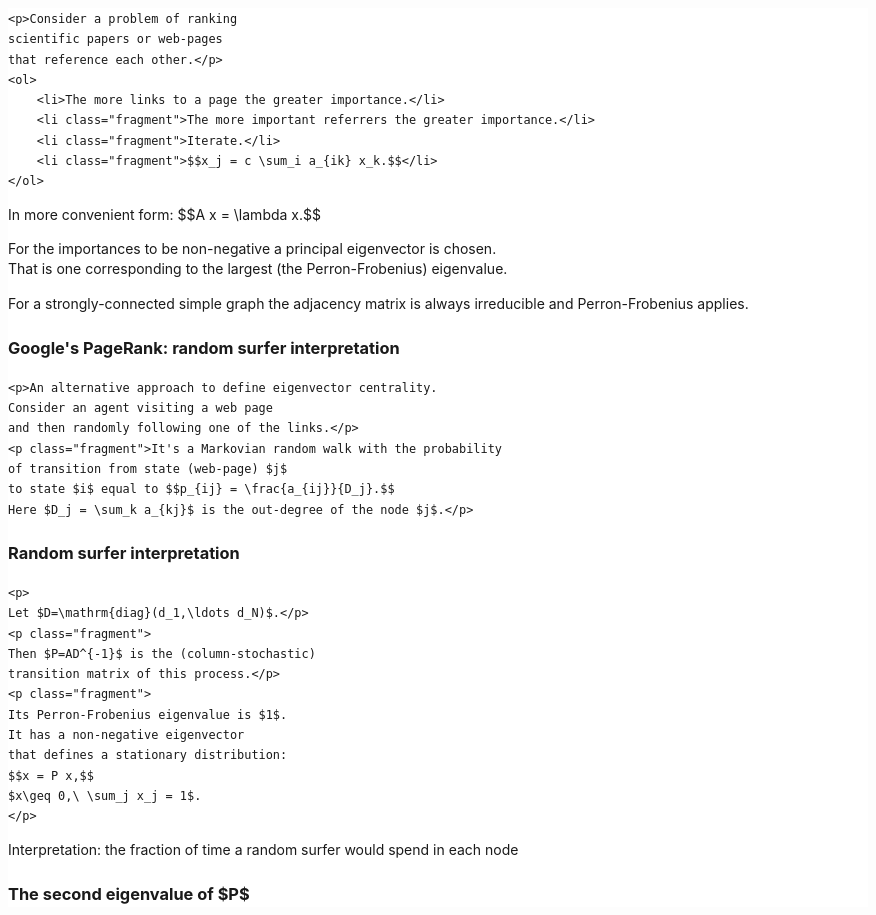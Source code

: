     <p>Consider a problem of ranking
    scientific papers or web-pages
    that reference each other.</p>
    <ol>
        <li>The more links to a page the greater importance.</li>
        <li class="fragment">The more important referrers the greater importance.</li>
        <li class="fragment">Iterate.</li>
        <li class="fragment">$$x_j = c \sum_i a_{ik} x_k.$$</li>
    </ol>
</section>
<section>
    <p>In more convenient form:
    $$A x = \lambda x.$$</p>
    <p class="fragment">
    For the importances to be non-negative
    a principal eigenvector is chosen.<br/>
    That is one corresponding to the largest (the Perron-Frobenius) eigenvalue.</p>
    <p class="fragment">For a strongly-connected simple graph
    the adjacency matrix is always irreducible and Perron-Frobenius applies.</p>
</section>
<section>
    <h3>Google's PageRank: random surfer interpretation</h3>

    <p>An alternative approach to define eigenvector centrality.
    Consider an agent visiting a web page
    and then randomly following one of the links.</p>
    <p class="fragment">It's a Markovian random walk with the probability
    of transition from state (web-page) $j$
    to state $i$ equal to $$p_{ij} = \frac{a_{ij}}{D_j}.$$
    Here $D_j = \sum_k a_{kj}$ is the out-degree of the node $j$.</p>
</section>
<section>
    <h3>Random surfer interpretation</h3>

    <p>
    Let $D=\mathrm{diag}(d_1,\ldots d_N)$.</p>
    <p class="fragment">
    Then $P=AD^{-1}$ is the (column-stochastic)
    transition matrix of this process.</p>
    <p class="fragment">
    Its Perron-Frobenius eigenvalue is $1$.
    It has a non-negative eigenvector
    that defines a stationary distribution:
    $$x = P x,$$
    $x\geq 0,\ \sum_j x_j = 1$.
    </p>
</section>
<section>
    Interpretation:
    the fraction of time a random surfer would spend in each node</p>
</section>
<section>
    <h3>The second eigenvalue of $P$</h3>
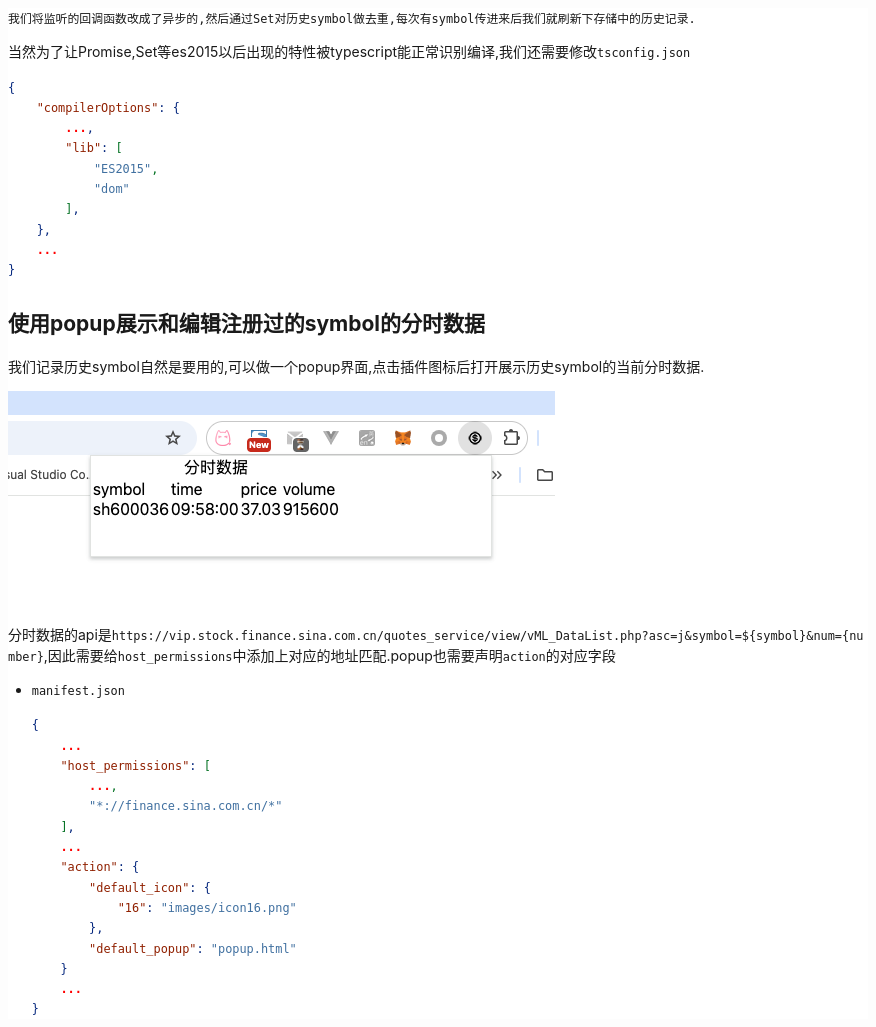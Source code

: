     我们将监听的回调函数改成了异步的,然后通过Set对历史symbol做去重,每次有symbol传进来后我们就刷新下存储中的历史记录.

当然为了让Promise,Set等es2015以后出现的特性被typescript能正常识别编译,我们还需要修改`tsconfig.json`

```json
{
    "compilerOptions": {
        ...,
        "lib": [
            "ES2015",
            "dom"
        ],
    },
    ...
}
```

## 使用popup展示和编辑注册过的symbol的分时数据

我们记录历史symbol自然是要用的,可以做一个popup界面,点击插件图标后打开展示历史symbol的当前分时数据.

![stock_trace_popup](../source/stock_trace_popup.png)

分时数据的api是`https://vip.stock.finance.sina.com.cn/quotes_service/view/vML_DataList.php?asc=j&symbol=${symbol}&num={number}`,因此需要给`host_permissions`中添加上对应的地址匹配.popup也需要声明`action`的对应字段

+ `manifest.json`

    ```json
    {
        ...
        "host_permissions": [
            ...,
            "*://finance.sina.com.cn/*"
        ],
        ...
        "action": {
            "default_icon": {
                "16": "images/icon16.png"
            },
            "default_popup": "popup.html"
        }
        ...
    }
    ```
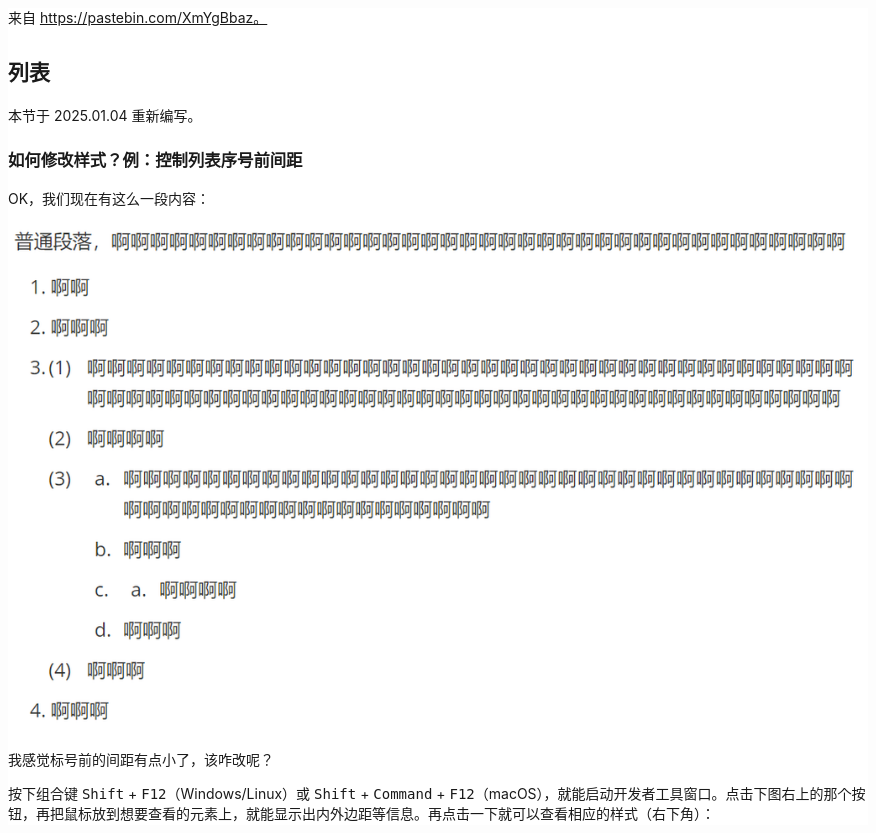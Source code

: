 来自 https://pastebin.com/XmYgBbaz。

## 列表

本节于 2025.01.04 重新编写。

### 如何修改样式？例：控制列表序号前间距

OK，我们现在有这么一段内容：

![image-20250104130011540](img/image-20250104130011540.png)

我感觉标号前的间距有点小了，该咋改呢？

按下组合键 <kbd>Shift</kbd> + <kbd>F12</kbd>（Windows/Linux）或 <kbd>Shift</kbd> + <kbd>Command</kbd> + <kbd>F12</kbd>（macOS），就能启动开发者工具窗口。点击下图右上的那个按钮，再把鼠标放到想要查看的元素上，就能显示出内外边距等信息。再点击一下就可以查看相应的样式（右下角）：
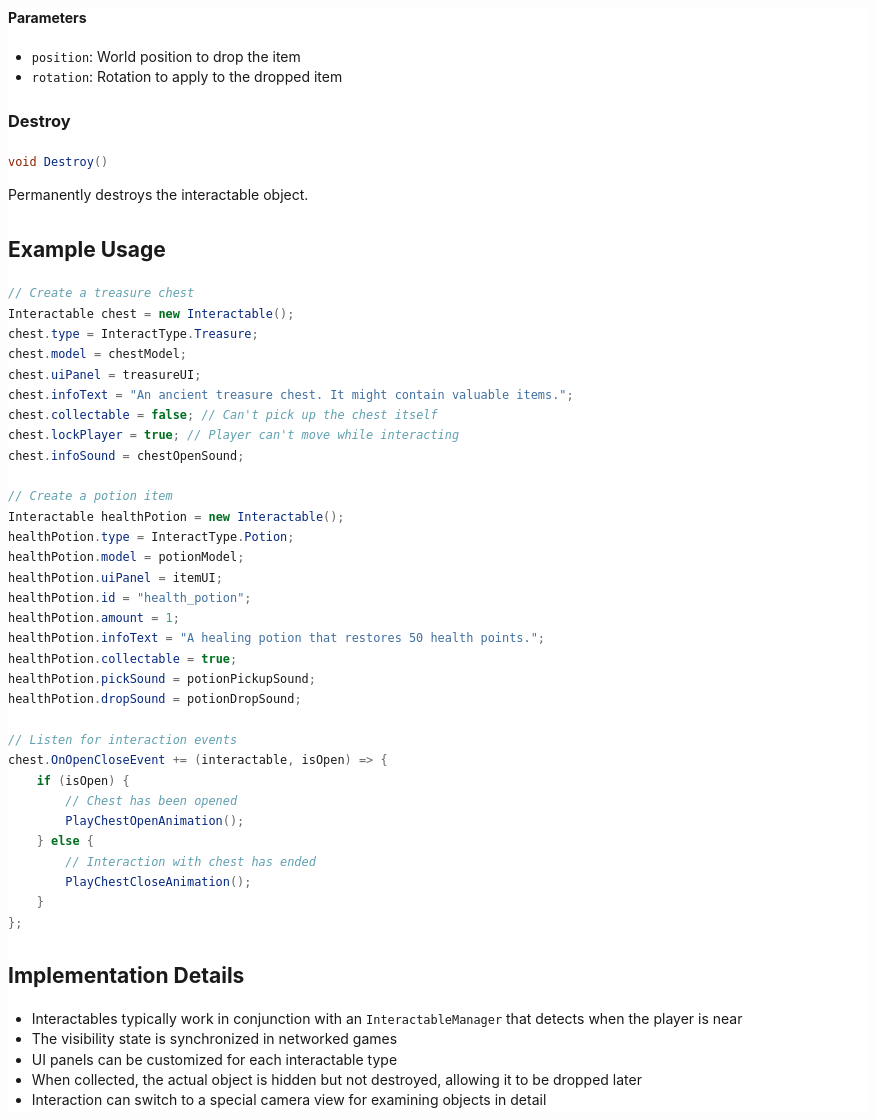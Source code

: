 #### Parameters
- `position`: World position to drop the item
- `rotation`: Rotation to apply to the dropped item

### Destroy
```csharp
void Destroy()
```
Permanently destroys the interactable object.

## Example Usage
```csharp
// Create a treasure chest
Interactable chest = new Interactable();
chest.type = InteractType.Treasure;
chest.model = chestModel;
chest.uiPanel = treasureUI;
chest.infoText = "An ancient treasure chest. It might contain valuable items.";
chest.collectable = false; // Can't pick up the chest itself
chest.lockPlayer = true; // Player can't move while interacting
chest.infoSound = chestOpenSound;

// Create a potion item
Interactable healthPotion = new Interactable();
healthPotion.type = InteractType.Potion;
healthPotion.model = potionModel;
healthPotion.uiPanel = itemUI;
healthPotion.id = "health_potion";
healthPotion.amount = 1;
healthPotion.infoText = "A healing potion that restores 50 health points.";
healthPotion.collectable = true;
healthPotion.pickSound = potionPickupSound;
healthPotion.dropSound = potionDropSound;

// Listen for interaction events
chest.OnOpenCloseEvent += (interactable, isOpen) => {
    if (isOpen) {
        // Chest has been opened
        PlayChestOpenAnimation();
    } else {
        // Interaction with chest has ended
        PlayChestCloseAnimation();
    }
};
```

## Implementation Details
- Interactables typically work in conjunction with an `InteractableManager` that detects when the player is near
- The visibility state is synchronized in networked games
- UI panels can be customized for each interactable type
- When collected, the actual object is hidden but not destroyed, allowing it to be dropped later
- Interaction can switch to a special camera view for examining objects in detail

○ ○ ○ ○ ○ ○ ○

In these entries, some lines may contain the string "each". Give the number of such lines and nothing more.

3